#### [WHAT YOU ARE ASKED TO DO]
Would you return every line of the listing below that has "alla" in it?

#### [THE RECORDS]
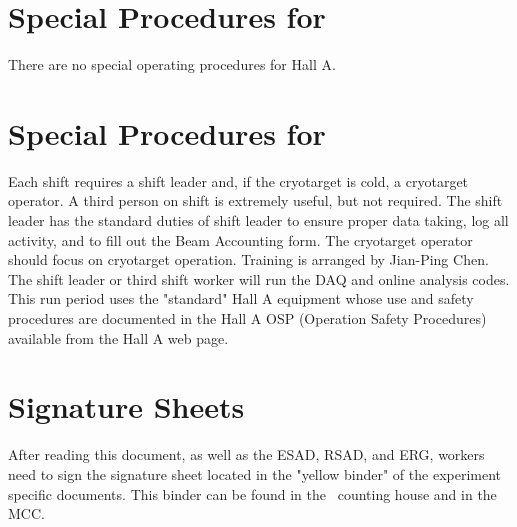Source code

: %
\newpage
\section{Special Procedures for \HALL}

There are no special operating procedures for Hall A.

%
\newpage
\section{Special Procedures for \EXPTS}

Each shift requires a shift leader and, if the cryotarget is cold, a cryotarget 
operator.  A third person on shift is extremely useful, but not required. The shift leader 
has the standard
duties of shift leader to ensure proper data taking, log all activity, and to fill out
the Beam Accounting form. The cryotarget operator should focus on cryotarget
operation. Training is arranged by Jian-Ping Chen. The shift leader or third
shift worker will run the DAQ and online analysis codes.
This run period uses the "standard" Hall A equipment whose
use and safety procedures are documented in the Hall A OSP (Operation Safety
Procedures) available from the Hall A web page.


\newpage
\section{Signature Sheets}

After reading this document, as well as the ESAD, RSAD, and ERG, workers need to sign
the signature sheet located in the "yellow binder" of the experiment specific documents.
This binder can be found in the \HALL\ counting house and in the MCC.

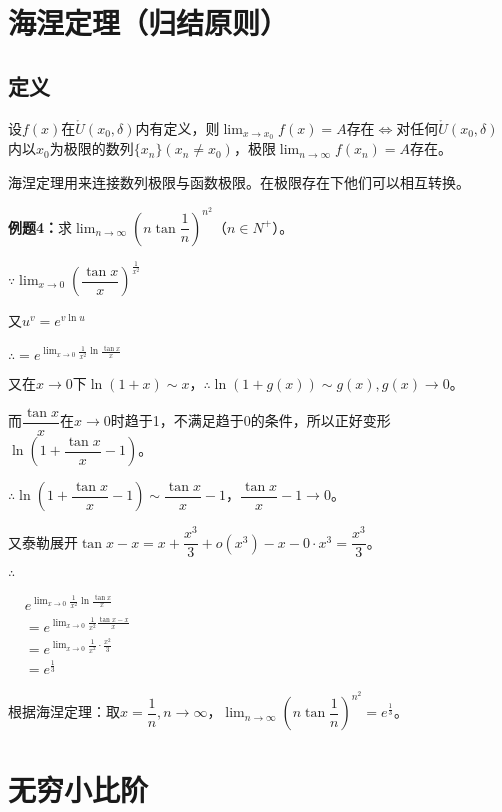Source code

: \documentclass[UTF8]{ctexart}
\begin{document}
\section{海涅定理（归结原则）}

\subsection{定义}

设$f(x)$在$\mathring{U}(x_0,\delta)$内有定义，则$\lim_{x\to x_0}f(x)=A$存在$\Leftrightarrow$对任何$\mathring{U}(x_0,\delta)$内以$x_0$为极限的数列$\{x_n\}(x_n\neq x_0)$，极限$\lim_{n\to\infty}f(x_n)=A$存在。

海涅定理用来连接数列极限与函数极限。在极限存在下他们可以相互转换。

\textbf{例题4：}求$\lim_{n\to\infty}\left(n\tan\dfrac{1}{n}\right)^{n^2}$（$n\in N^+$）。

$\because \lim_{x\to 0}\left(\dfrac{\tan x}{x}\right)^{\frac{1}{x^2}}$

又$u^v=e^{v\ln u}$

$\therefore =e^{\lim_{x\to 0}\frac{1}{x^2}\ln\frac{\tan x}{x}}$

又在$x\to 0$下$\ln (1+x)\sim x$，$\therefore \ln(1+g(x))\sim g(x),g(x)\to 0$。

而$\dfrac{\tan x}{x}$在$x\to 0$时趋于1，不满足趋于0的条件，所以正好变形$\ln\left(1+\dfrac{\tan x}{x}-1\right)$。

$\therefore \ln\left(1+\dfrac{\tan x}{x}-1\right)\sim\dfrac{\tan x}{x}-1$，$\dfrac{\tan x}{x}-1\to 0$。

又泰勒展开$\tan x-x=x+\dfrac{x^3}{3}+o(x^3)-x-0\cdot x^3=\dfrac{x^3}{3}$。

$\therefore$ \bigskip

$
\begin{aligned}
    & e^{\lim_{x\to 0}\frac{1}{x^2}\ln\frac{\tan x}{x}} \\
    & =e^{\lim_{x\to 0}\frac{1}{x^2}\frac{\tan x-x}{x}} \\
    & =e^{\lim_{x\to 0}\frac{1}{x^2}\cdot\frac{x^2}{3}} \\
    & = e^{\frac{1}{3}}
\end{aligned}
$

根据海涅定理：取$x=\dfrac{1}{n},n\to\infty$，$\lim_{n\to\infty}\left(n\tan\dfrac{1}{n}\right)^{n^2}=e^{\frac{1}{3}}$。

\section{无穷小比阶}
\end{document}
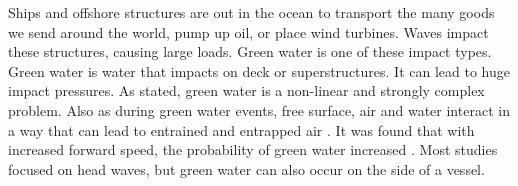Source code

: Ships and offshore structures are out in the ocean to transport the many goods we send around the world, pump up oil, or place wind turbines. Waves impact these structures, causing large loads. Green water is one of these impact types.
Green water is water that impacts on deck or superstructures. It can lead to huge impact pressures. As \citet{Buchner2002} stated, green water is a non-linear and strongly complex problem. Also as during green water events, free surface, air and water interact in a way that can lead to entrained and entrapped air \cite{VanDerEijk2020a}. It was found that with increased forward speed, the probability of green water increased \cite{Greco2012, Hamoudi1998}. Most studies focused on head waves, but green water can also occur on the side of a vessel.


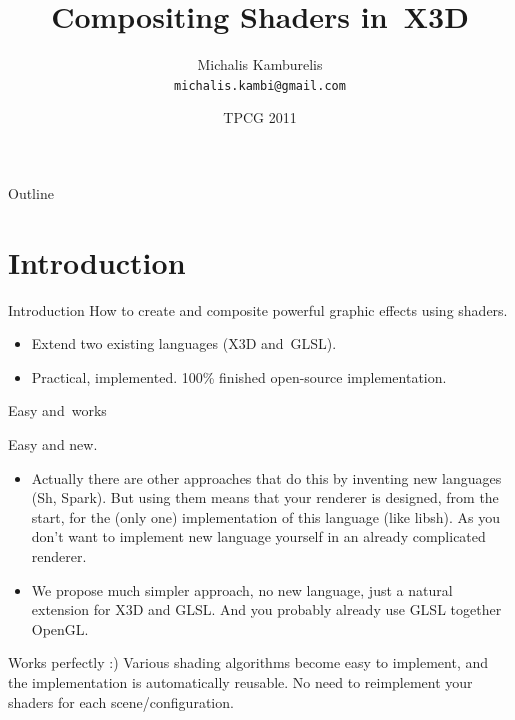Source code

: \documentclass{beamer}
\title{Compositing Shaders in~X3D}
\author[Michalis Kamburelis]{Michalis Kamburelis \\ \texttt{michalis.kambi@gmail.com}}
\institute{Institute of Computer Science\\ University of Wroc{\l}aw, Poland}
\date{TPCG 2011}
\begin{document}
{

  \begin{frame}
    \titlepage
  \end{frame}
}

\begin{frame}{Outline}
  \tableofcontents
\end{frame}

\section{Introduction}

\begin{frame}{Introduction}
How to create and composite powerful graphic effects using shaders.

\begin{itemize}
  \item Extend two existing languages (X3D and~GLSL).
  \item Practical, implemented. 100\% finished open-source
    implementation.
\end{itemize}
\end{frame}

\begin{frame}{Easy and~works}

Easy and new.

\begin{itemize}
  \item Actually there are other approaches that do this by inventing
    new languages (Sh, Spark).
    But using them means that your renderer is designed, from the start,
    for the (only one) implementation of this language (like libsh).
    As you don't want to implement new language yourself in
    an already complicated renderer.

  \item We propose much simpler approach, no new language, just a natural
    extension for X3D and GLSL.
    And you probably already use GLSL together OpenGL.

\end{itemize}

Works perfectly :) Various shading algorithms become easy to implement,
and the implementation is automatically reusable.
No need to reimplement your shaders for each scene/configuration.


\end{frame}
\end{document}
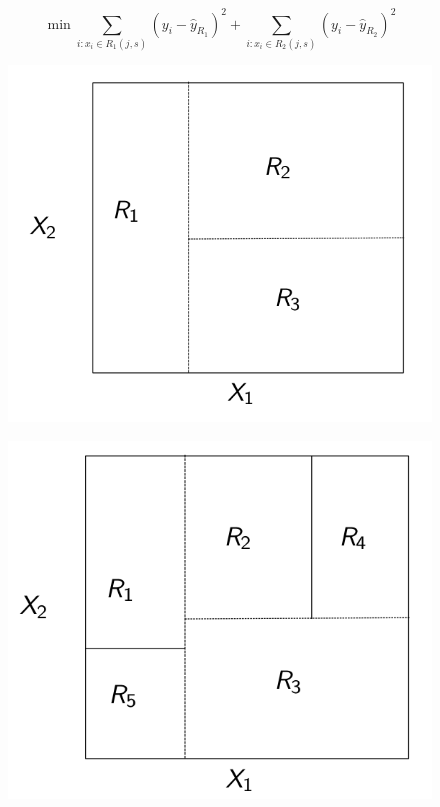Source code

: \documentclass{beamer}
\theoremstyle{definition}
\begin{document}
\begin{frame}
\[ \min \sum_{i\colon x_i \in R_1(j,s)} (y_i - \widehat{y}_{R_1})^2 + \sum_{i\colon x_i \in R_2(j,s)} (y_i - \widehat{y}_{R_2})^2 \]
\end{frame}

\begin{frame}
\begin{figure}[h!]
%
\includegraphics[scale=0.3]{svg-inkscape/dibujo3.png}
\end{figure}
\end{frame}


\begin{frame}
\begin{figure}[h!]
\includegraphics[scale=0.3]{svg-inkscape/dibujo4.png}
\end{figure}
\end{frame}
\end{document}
* * *
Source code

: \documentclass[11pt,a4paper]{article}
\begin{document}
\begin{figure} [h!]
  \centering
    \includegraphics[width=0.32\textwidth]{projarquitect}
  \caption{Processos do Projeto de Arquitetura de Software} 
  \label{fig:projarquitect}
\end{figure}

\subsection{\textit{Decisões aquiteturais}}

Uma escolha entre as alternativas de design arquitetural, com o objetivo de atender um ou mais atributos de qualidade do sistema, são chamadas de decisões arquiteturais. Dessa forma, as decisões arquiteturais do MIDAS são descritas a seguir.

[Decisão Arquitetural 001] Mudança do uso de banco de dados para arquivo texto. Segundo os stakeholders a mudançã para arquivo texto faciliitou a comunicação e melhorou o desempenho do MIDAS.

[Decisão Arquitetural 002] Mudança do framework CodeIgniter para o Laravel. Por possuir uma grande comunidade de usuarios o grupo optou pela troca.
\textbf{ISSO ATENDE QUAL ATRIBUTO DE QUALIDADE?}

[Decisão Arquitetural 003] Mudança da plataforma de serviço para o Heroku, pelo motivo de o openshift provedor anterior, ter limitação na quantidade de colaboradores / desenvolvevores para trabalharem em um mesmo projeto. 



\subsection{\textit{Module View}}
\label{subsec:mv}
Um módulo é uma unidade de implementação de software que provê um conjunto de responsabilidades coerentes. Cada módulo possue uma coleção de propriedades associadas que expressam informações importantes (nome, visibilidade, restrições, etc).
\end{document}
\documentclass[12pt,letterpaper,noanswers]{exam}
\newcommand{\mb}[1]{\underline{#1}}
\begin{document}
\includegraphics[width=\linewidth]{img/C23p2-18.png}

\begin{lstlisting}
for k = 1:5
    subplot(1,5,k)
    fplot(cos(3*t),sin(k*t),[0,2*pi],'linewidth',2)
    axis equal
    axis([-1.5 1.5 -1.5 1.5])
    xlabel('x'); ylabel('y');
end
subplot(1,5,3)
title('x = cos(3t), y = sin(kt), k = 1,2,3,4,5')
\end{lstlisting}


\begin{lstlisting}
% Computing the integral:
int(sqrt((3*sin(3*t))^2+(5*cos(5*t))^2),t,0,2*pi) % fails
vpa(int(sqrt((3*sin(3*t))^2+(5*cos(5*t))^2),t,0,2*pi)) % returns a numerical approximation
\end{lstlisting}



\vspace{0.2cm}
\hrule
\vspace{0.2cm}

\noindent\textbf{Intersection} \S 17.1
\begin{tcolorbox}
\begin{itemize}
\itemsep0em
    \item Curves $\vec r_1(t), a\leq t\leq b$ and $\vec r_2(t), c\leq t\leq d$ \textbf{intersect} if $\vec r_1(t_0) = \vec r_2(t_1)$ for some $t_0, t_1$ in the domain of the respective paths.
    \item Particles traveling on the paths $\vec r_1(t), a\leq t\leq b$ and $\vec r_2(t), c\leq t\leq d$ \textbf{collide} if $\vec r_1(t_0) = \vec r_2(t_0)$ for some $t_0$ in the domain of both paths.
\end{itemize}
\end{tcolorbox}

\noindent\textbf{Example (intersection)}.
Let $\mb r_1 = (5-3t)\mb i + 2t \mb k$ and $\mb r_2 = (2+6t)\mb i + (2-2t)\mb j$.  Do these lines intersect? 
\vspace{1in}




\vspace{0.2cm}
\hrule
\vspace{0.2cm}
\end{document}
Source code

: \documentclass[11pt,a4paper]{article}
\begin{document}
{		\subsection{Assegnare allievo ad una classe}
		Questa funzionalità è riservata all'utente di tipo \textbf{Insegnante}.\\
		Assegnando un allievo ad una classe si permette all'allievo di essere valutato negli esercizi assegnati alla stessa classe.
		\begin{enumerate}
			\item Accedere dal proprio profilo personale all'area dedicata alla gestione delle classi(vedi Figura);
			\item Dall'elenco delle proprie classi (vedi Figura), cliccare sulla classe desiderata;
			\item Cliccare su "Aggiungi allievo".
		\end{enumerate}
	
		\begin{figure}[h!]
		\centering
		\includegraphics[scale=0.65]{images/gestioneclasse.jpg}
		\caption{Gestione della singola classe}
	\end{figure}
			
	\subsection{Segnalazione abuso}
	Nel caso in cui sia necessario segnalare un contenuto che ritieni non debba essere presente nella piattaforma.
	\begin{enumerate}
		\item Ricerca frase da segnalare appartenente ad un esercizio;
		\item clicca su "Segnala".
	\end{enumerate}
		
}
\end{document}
--
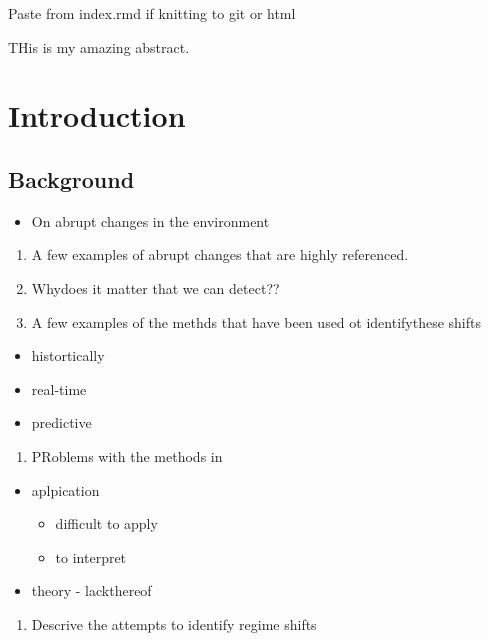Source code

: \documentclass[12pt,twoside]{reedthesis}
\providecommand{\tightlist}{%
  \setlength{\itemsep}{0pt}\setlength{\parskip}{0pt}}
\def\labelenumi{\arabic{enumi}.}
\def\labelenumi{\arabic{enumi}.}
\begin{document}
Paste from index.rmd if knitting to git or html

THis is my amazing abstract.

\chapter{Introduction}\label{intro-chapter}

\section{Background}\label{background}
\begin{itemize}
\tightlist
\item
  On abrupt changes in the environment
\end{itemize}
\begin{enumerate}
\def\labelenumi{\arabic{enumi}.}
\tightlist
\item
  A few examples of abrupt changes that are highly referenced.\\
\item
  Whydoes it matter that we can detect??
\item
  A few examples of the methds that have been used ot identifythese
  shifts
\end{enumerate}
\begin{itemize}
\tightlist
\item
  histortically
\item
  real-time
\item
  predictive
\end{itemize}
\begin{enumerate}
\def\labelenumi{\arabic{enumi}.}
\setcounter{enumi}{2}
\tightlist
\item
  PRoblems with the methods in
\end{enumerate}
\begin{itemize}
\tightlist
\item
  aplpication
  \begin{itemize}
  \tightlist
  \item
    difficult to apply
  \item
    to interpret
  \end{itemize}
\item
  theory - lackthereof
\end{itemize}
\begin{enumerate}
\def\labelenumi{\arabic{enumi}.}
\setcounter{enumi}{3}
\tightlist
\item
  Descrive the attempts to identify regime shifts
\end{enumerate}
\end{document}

#### [OUTPUT]
		Assegnando un allievo ad una classe si permette all'allievo di essere valutato negli esercizi assegnati alla stessa classe.
			\item Accedere dal proprio profilo personale all'area dedicata alla gestione delle classi(vedi Figura);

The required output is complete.